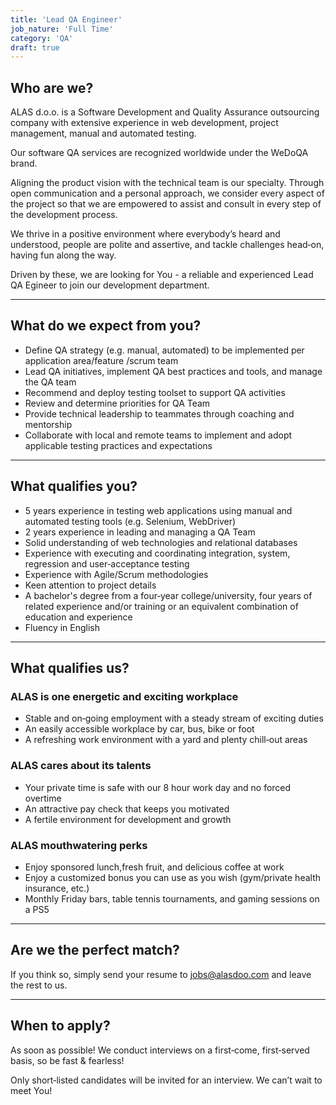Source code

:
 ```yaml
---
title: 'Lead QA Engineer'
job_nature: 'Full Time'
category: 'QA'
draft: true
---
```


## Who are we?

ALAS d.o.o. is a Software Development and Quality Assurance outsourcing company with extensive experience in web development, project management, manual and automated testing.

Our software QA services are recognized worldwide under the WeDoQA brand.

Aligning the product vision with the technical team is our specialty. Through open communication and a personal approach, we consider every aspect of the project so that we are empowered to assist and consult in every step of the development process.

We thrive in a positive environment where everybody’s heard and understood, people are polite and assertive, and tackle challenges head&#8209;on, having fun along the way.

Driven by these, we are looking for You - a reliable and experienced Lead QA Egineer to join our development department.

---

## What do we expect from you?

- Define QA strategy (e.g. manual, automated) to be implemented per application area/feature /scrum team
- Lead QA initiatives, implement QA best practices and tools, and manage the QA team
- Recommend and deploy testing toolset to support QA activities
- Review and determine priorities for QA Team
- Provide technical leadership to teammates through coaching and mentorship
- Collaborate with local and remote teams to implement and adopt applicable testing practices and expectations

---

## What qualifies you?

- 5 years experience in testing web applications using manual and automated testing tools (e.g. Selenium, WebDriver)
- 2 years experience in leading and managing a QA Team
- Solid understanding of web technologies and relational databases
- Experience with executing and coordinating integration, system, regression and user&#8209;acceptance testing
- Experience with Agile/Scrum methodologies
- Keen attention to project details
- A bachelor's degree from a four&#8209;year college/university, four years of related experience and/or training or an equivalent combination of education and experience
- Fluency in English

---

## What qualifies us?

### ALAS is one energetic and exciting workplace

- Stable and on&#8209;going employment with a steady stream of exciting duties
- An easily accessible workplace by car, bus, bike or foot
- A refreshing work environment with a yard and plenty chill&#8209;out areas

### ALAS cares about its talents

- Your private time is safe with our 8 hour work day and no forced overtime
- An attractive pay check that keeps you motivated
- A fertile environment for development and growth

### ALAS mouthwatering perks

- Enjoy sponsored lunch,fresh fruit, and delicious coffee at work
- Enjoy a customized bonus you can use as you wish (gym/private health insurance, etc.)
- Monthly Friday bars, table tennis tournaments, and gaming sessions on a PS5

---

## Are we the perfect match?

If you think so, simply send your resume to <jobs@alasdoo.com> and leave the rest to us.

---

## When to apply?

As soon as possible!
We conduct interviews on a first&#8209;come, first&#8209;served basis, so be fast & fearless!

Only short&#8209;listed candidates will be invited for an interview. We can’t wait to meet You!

§ What the task requires
Return all lines of the data in which the string "project" appears.

§ Your solution
ALAS d.o.o. is a Software Development and Quality Assurance outsourcing company with extensive experience in web development, project management, manual and automated testing.
Aligning the product vision with the technical team is our specialty. Through open communication and a personal approach, we consider every aspect of the project so that we are empowered to assist and consult in every step of the development process.
- Keen attention to project details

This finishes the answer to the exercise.